What the task asks: Scan the entries below for the string "null" and copy every line where it turns up.

─── Material for the task ───

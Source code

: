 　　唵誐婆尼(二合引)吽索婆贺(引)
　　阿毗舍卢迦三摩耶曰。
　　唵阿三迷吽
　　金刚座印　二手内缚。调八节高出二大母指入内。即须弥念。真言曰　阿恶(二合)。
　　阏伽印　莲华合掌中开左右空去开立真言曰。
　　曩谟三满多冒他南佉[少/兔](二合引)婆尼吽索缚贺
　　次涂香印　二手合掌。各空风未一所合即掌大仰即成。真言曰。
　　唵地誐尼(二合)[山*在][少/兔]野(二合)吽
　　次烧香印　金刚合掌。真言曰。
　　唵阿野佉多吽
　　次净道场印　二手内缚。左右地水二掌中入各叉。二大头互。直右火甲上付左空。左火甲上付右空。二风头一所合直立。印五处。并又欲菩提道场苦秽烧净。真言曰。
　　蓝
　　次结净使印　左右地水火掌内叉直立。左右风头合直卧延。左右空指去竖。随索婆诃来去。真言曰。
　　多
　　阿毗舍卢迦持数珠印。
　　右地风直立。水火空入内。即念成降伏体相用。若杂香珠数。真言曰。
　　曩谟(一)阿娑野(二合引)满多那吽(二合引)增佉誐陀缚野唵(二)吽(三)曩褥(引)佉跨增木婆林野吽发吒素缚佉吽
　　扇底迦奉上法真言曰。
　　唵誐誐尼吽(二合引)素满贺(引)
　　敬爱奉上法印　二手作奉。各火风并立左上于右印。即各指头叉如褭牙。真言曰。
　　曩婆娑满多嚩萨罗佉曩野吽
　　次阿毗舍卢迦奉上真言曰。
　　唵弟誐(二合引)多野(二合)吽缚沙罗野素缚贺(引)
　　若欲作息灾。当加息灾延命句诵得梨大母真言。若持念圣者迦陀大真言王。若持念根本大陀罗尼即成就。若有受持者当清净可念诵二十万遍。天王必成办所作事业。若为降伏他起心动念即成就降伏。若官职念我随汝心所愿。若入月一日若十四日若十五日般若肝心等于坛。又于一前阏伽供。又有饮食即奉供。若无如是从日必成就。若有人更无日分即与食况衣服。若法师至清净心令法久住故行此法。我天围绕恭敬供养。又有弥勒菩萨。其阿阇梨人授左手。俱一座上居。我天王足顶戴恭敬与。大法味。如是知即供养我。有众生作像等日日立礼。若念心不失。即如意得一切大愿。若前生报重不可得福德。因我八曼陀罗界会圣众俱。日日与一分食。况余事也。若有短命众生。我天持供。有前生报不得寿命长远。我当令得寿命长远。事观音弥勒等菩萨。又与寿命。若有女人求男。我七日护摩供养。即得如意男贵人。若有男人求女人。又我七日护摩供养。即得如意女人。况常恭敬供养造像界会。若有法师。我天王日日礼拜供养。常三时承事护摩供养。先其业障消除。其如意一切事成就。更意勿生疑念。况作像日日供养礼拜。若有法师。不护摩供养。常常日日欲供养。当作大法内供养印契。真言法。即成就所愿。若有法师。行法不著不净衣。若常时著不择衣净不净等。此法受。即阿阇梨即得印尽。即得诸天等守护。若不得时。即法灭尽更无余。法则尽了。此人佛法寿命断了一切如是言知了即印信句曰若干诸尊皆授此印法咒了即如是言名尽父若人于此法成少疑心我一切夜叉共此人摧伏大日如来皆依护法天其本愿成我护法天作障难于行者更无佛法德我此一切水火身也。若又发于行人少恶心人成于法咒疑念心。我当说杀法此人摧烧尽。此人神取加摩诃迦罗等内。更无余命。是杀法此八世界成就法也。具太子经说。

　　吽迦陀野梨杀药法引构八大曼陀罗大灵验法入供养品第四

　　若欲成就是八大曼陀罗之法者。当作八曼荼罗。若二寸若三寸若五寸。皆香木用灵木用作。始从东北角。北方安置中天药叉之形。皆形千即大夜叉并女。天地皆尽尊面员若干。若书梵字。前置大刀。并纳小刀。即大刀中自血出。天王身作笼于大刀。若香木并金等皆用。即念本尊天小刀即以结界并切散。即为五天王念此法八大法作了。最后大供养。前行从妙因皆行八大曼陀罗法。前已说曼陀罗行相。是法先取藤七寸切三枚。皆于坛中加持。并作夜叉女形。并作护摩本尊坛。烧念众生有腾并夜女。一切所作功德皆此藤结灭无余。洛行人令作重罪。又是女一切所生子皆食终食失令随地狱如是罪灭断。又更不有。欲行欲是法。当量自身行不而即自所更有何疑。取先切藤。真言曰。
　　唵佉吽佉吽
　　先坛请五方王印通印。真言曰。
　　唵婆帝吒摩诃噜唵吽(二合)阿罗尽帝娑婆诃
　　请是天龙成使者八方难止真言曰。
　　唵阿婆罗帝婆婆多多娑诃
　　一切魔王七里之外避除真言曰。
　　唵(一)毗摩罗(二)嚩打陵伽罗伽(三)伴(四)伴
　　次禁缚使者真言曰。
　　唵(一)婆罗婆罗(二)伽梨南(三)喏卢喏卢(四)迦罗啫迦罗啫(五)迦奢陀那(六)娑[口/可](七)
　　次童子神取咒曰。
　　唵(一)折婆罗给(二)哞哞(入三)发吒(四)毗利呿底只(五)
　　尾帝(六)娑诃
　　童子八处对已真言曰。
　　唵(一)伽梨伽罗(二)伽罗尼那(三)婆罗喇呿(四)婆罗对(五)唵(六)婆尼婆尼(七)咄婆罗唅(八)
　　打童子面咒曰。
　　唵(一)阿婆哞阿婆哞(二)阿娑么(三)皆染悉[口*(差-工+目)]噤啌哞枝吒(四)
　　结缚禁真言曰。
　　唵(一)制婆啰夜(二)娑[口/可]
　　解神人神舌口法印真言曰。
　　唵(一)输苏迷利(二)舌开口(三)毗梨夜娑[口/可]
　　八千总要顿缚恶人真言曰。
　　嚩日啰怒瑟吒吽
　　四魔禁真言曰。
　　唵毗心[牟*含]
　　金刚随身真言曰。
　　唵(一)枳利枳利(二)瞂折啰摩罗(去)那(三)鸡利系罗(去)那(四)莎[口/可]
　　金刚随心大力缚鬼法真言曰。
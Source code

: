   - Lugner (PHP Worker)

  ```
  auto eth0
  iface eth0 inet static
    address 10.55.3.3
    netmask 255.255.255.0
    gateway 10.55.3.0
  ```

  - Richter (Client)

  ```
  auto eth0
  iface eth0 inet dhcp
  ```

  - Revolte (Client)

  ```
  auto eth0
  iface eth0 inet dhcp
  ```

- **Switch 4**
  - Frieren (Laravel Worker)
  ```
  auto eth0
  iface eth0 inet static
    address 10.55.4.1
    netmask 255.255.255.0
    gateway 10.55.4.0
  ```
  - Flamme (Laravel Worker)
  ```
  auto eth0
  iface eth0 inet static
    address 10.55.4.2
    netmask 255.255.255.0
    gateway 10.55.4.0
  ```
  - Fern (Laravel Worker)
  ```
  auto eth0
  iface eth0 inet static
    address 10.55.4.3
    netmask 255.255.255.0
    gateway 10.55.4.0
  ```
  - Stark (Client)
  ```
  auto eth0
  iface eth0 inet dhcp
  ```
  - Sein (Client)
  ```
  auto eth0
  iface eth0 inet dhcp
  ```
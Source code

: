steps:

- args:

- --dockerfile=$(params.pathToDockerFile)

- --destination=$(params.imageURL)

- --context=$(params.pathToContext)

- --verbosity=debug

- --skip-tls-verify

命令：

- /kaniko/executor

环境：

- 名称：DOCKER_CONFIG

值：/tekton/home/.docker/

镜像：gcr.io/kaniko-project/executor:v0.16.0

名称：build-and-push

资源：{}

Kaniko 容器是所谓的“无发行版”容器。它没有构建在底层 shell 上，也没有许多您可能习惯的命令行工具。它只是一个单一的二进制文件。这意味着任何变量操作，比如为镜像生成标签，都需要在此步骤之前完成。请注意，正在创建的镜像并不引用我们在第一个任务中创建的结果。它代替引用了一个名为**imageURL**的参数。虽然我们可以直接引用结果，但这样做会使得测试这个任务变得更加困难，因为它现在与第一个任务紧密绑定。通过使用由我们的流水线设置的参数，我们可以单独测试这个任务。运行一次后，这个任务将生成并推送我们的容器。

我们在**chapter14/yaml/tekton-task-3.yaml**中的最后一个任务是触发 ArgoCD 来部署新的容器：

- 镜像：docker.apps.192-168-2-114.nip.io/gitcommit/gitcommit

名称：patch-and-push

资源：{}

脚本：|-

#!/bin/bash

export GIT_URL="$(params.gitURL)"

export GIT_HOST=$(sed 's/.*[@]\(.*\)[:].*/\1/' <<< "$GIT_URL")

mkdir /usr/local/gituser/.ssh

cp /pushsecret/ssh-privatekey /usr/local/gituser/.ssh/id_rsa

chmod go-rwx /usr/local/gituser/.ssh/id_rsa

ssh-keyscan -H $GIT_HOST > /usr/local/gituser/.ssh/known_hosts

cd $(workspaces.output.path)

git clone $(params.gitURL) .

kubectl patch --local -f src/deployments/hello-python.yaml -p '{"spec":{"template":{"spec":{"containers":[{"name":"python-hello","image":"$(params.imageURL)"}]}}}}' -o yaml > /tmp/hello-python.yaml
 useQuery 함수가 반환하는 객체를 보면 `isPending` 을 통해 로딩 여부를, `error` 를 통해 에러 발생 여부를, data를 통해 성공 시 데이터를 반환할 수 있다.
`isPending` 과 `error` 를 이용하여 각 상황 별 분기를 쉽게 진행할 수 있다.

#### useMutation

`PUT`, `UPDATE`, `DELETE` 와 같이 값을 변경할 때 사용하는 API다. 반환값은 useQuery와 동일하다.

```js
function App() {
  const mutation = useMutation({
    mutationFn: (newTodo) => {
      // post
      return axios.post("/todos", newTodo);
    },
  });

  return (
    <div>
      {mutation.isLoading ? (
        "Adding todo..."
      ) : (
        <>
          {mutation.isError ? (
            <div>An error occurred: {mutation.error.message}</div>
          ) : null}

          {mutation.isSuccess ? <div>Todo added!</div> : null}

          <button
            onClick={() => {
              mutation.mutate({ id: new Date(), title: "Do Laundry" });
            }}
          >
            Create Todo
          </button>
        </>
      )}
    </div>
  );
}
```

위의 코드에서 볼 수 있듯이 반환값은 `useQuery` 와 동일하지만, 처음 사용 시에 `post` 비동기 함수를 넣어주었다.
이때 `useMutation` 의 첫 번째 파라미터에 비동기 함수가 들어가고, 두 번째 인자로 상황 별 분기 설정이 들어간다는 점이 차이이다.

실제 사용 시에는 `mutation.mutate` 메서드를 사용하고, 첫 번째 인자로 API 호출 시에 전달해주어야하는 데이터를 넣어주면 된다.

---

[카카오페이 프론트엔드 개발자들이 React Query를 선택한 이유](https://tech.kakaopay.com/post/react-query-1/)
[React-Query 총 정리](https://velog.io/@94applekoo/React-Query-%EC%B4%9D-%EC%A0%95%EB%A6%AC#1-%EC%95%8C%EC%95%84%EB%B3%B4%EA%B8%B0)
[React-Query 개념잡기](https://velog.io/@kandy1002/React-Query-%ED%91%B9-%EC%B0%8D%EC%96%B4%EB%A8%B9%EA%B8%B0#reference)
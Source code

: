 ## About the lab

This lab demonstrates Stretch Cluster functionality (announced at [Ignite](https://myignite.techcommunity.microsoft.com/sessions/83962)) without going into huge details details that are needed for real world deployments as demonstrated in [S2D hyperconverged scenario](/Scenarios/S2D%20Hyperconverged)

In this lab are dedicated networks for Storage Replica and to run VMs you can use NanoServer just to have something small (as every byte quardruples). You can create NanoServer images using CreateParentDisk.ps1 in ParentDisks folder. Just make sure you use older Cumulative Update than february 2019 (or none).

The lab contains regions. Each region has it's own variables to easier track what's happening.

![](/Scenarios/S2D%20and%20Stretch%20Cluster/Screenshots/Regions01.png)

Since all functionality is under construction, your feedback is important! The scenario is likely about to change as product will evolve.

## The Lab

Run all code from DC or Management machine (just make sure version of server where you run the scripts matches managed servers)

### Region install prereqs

───

Completed task:
          ) : null}
          {mutation.isSuccess ? <div>Todo added!</div> : null}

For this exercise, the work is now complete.